I’m at the airport, specifically in the Delta terminal, waiting for my flight.

Can I tell you that the person who named the waiting areas “terminals” needs undergo psychiatric evaluation? What kind of sicko makes you think about the end when you’re sitting around waiting for the beginning?

Too many rhetorical questions, I know.

Where am I going you ask?

Daytona, Florida. Year 4 as a reader for the English Language and Composition Advanced Placement Exam. Are you breathless yet?  Well, this should push you over the edge. Starting tomorrow, about 600 or so of us will gather to start “the reading.” We assemble in an auditorium across the street from the hotel. In Daytona, apparently any street is a raceway. And more than a few of us still don’t understand the concept that CARS ARE BIGGER THAN PEOPLE and insist on attempting to outrun them.

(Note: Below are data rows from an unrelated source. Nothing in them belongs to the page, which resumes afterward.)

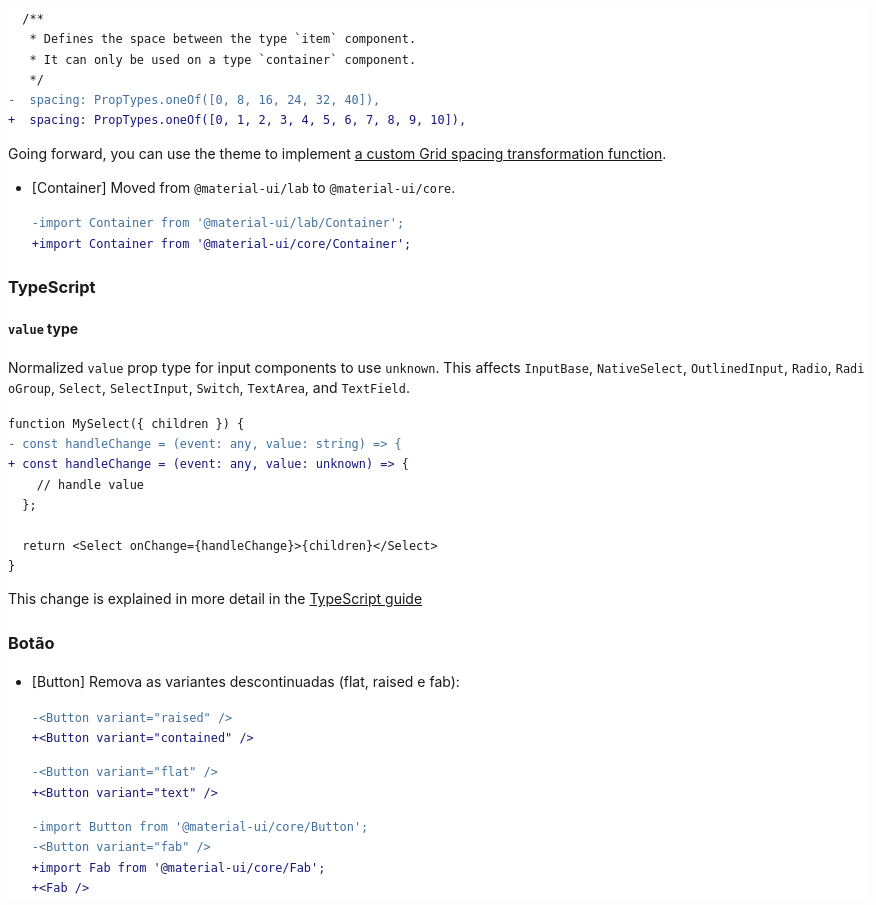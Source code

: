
   ```diff
    /**
     * Defines the space between the type `item` component.
     * It can only be used on a type `container` component.
     */
  -  spacing: PropTypes.oneOf([0, 8, 16, 24, 32, 40]),
  +  spacing: PropTypes.oneOf([0, 1, 2, 3, 4, 5, 6, 7, 8, 9, 10]),
  ```
  Going forward, you can use the theme to implement [a custom Grid spacing transformation function](https://material-ui.com/system/spacing/#transformation).
- [Container] Moved from `@material-ui/lab` to `@material-ui/core`.

  ```diff
  -import Container from '@material-ui/lab/Container';
  +import Container from '@material-ui/core/Container';
  ```

### TypeScript

#### `value` type

Normalized `value` prop type for input components to use `unknown`. This affects
`InputBase`, `NativeSelect`, `OutlinedInput`, `Radio`, `RadioGroup`, `Select`, `SelectInput`, `Switch`, `TextArea`,  and `TextField`.

```diff
function MySelect({ children }) {
- const handleChange = (event: any, value: string) => {
+ const handleChange = (event: any, value: unknown) => {
    // handle value
  };

  return <Select onChange={handleChange}>{children}</Select>
}
```

This change is explained in more detail in the [TypeScript guide](/guides/typescript/#handling-value-and-event-handlers)

### Botão

- [Button] Remova as variantes descontinuadas (flat, raised e fab):
  
  ```diff
  -<Button variant="raised" />
  +<Button variant="contained" />
  ```
  
  ```diff
  -<Button variant="flat" />
  +<Button variant="text" />
  ```
  
  ```diff
  -import Button from '@material-ui/core/Button';
  -<Button variant="fab" />
  +import Fab from '@material-ui/core/Fab';
  +<Fab />
  ```
  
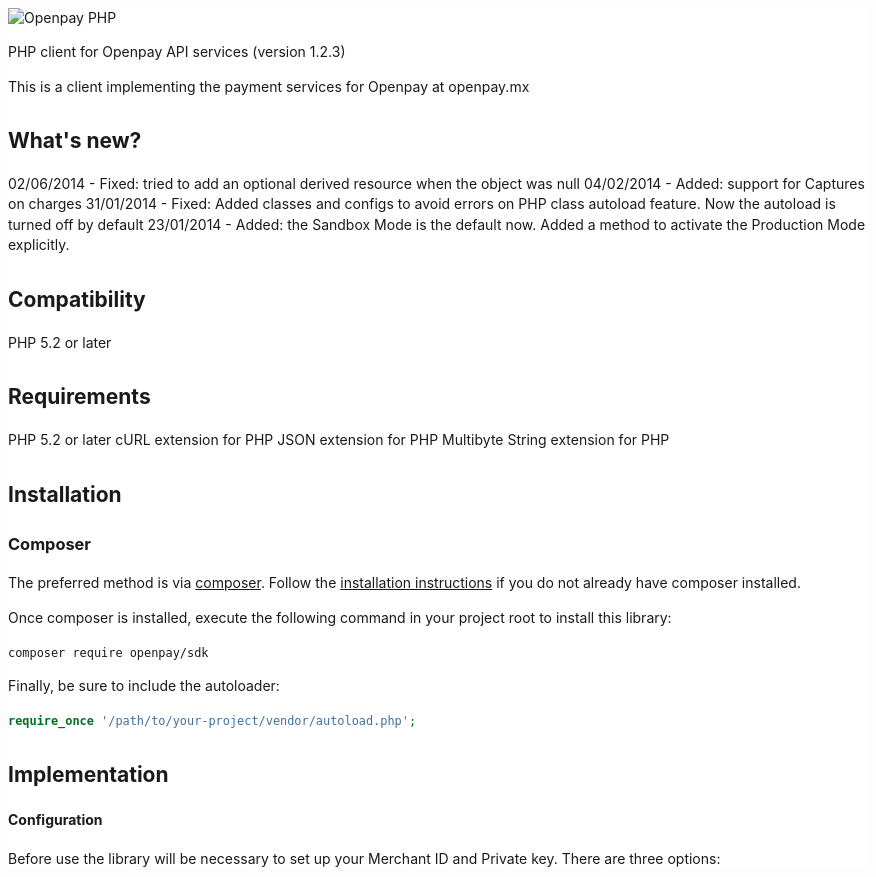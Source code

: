 ![Openpay PHP](http://www.openpay.mx/img/github/php.jpg)

PHP client for Openpay API services (version 1.2.3)

This is a client implementing the payment services for Openpay at openpay.mx

What's new?
-----------

02/06/2014 - Fixed: tried to add an optional derived resource when the object was null 
04/02/2014 - Added: support for Captures on charges
31/01/2014 - Fixed: Added classes and configs to avoid errors on PHP class autoload feature. Now 
the autoload is turned off by default
23/01/2014 - Added: the Sandbox Mode is the default now. Added a method to activate the Production
Mode explicitly.


Compatibility
-------------

PHP 5.2 or later 

Requirements
------------
PHP 5.2 or later 
cURL extension for PHP
JSON extension for PHP
Multibyte String extension for PHP

Installation
------------
### Composer
The preferred method is via [composer](https://getcomposer.org). Follow the
[installation instructions](https://getcomposer.org/doc/00-intro.md) if you do not already have
composer installed.

Once composer is installed, execute the following command in your project root to install this library:

```sh
composer require openpay/sdk
```
Finally, be sure to include the autoloader:

```php
require_once '/path/to/your-project/vendor/autoload.php';
```

Implementation
--------------

#### Configuration #####

Before use the library will be necessary to set up your Merchant ID and
Private key. There are three options:
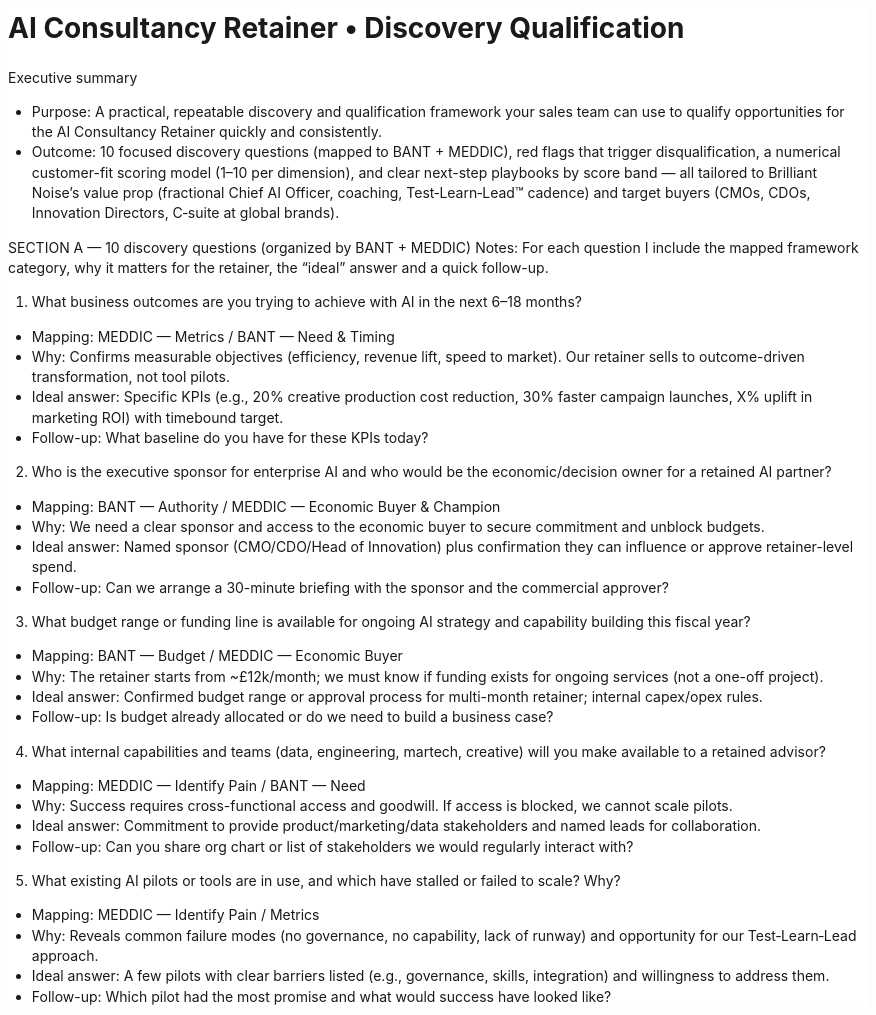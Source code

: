 # AI Consultancy Retainer • Discovery Qualification

Executive summary
- Purpose: A practical, repeatable discovery and qualification framework your sales team can use to qualify opportunities for the AI Consultancy Retainer quickly and consistently.
- Outcome: 10 focused discovery questions (mapped to BANT + MEDDIC), red flags that trigger disqualification, a numerical customer-fit scoring model (1–10 per dimension), and clear next-step playbooks by score band — all tailored to Brilliant Noise’s value prop (fractional Chief AI Officer, coaching, Test‑Learn‑Lead™ cadence) and target buyers (CMOs, CDOs, Innovation Directors, C‑suite at global brands).

SECTION A — 10 discovery questions (organized by BANT + MEDDIC)
Notes: For each question I include the mapped framework category, why it matters for the retainer, the “ideal” answer and a quick follow-up.

1) What business outcomes are you trying to achieve with AI in the next 6–18 months?  
- Mapping: MEDDIC — Metrics / BANT — Need & Timing  
- Why: Confirms measurable objectives (efficiency, revenue lift, speed to market). Our retainer sells to outcome-driven transformation, not tool pilots.  
- Ideal answer: Specific KPIs (e.g., 20% creative production cost reduction, 30% faster campaign launches, X% uplift in marketing ROI) with timebound target.  
- Follow-up: What baseline do you have for these KPIs today?

2) Who is the executive sponsor for enterprise AI and who would be the economic/decision owner for a retained AI partner?  
- Mapping: BANT — Authority / MEDDIC — Economic Buyer & Champion  
- Why: We need a clear sponsor and access to the economic buyer to secure commitment and unblock budgets.  
- Ideal answer: Named sponsor (CMO/CDO/Head of Innovation) plus confirmation they can influence or approve retainer-level spend.  
- Follow-up: Can we arrange a 30-minute briefing with the sponsor and the commercial approver?

3) What budget range or funding line is available for ongoing AI strategy and capability building this fiscal year?  
- Mapping: BANT — Budget / MEDDIC — Economic Buyer  
- Why: The retainer starts from ~£12k/month; we must know if funding exists for ongoing services (not a one-off project).  
- Ideal answer: Confirmed budget range or approval process for multi-month retainer; internal capex/opex rules.  
- Follow-up: Is budget already allocated or do we need to build a business case?

4) What internal capabilities and teams (data, engineering, martech, creative) will you make available to a retained advisor?  
- Mapping: MEDDIC — Identify Pain / BANT — Need  
- Why: Success requires cross-functional access and goodwill. If access is blocked, we cannot scale pilots.  
- Ideal answer: Commitment to provide product/marketing/data stakeholders and named leads for collaboration.  
- Follow-up: Can you share org chart or list of stakeholders we would regularly interact with?

5) What existing AI pilots or tools are in use, and which have stalled or failed to scale? Why?  
- Mapping: MEDDIC — Identify Pain / Metrics  
- Why: Reveals common failure modes (no governance, no capability, lack of runway) and opportunity for our Test‑Learn‑Lead approach.  
- Ideal answer: A few pilots with clear barriers listed (e.g., governance, skills, integration) and willingness to address them.  
- Follow-up: Which pilot had the most promise and what would success have looked like?
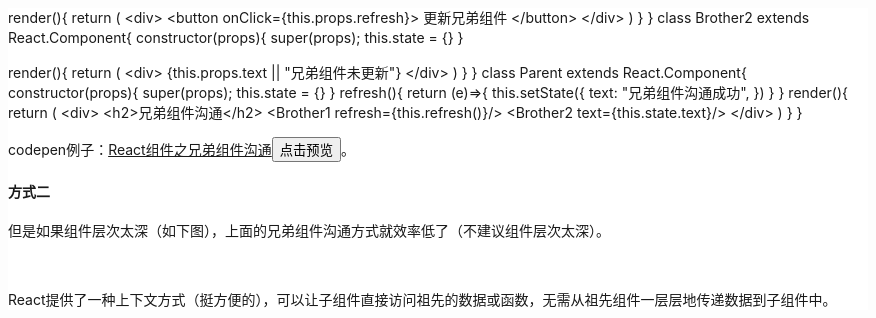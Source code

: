   render(){
    <span class="hljs-keyword">return</span> (
      &lt;div&gt;
        &lt;button onClick={<span class="hljs-keyword">this</span>.props.refresh}&gt;
            更新兄弟组件
        &lt;/button&gt;
      &lt;/div&gt;
    )
  }
}
<span class="hljs-class"><span class="hljs-keyword">class</span> <span class="hljs-title">Brother2</span> <span class="hljs-keyword">extends</span> <span class="hljs-title">React</span>.<span class="hljs-title">Component</span></span>{
  constructor(props){
    <span class="hljs-keyword">super</span>(props);
    <span class="hljs-keyword">this</span>.state = {}
  }
  
  render(){
    <span class="hljs-keyword">return</span> (
      &lt;div&gt;
         {<span class="hljs-keyword">this</span>.props.text || <span class="hljs-string">"兄弟组件未更新"</span>}
      &lt;/div&gt;
    )
  }
}
<span class="hljs-class"><span class="hljs-keyword">class</span> <span class="hljs-title">Parent</span> <span class="hljs-keyword">extends</span> <span class="hljs-title">React</span>.<span class="hljs-title">Component</span></span>{
  constructor(props){
    <span class="hljs-keyword">super</span>(props);
    <span class="hljs-keyword">this</span>.state = {}
  }
  refresh(){
    <span class="hljs-keyword">return</span> (e)=&gt;{
      <span class="hljs-keyword">this</span>.setState({
        text: <span class="hljs-string">"兄弟组件沟通成功"</span>,
      })
    }
  }
  render(){
    <span class="hljs-keyword">return</span> (
      &lt;div&gt;
        &lt;h2&gt;兄弟组件沟通&lt;/h2&gt;
        &lt;<span class="hljs-type">Brother1</span> refresh={<span class="hljs-keyword">this</span>.refresh()}/&gt;
        &lt;<span class="hljs-type">Brother2</span> text={<span class="hljs-keyword">this</span>.state.text}/&gt;
      &lt;/div&gt;
    )
  }
}</code></pre>
<p>codepen例子：<a href="https://codepen.io/nange/pen/xEbJVg" rel="nofollow noreferrer" target="_blank">React组件之兄弟组件沟通</a><button class="btn btn-xs btn-default ml10 preview" data-url="nange/pen/xEbJVg" data-typeid="3">点击预览</button>。</p>
<h4>方式二</h4>
<p>但是如果组件层次太深（如下图），上面的兄弟组件沟通方式就效率低了（不建议组件层次太深）。</p>
<p><span class="img-wrap"><img data-src="/img/remote/1460000006831823?w=278&amp;h=300" src="https://static.alili.tech/img/remote/1460000006831823?w=278&amp;h=300" alt="" title="" style="cursor: pointer;"></span></p>
<p>React提供了一种上下文方式（挺方便的），可以让子组件直接访问祖先的数据或函数，无需从祖先组件一层层地传递数据到子组件中。</p>
<div class="widget-codetool" style="display:none;">
      <div class="widget-codetool--inner">
      <span class="selectCode code-tool" data-toggle="tooltip" data-placement="top" title="" data-original-title="全选"></span>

After the yaddayaddayadda welcome back, we find the question to which we’ve been assigned. Students sit for the AP test in May. They answer 55 mutiple-choice questions written by borderline sadistic personalities, then have Then, they’re given two hours to answer three free-response questions, once of which is a synthesis question. Just fr fun, here’s the question WITHOUT the accompanying sources:

Directions: The following prompt is based on the accompanying seven sources.
This question requires you to synthesize a variety of sources into a coherent, well-written essay.When you
synthesize sources you refer to them to develop your position and cite them accurately. Your argument should be central; the sources should support this argument. Avoid merely summarizing sources.
Remember to attribute both direct and indirect citations.
Introduction
In 2001 United States Representative Jim Kolbe introduced legislation to Congress to eliminate the penny coin in most transactions. Although this legislation failed, there are still consistent calls to eliminate the penny as the smallest-denomination United States coin.
Assignment
Read the following sources (including the introductory information) carefully. Then write an essay in which you develop a position on whether or not the penny coin should be eliminated. Synthesize at least three of the sources for support. You may refer to the sources by their titles (Source A, Source B, etc.) or by the descriptions in the parentheses.
Source A (Lewis)
Source B (Kahn)
Source C (Safire)
Source D (Weller)
Source E (Harris Poll)
Source F (Press Release)
Source G (Penny Visual)

Keep in mind, these kids are generally juniors in high school. This is ONE question. I’ll save you apoplexy by not posting the other two.

So, we’re assigned to one of these, most of us praying it’s not the one above. Then, we’ll spend tomorrow through Tuesday of next week scoring the essays the kids wrote. We start at 8:30 and end at 4:30, with two 15 minute breaks and an hour for lunch (yes, they feed us…more about that later).

During the week, I’ll read about 1,200 essays.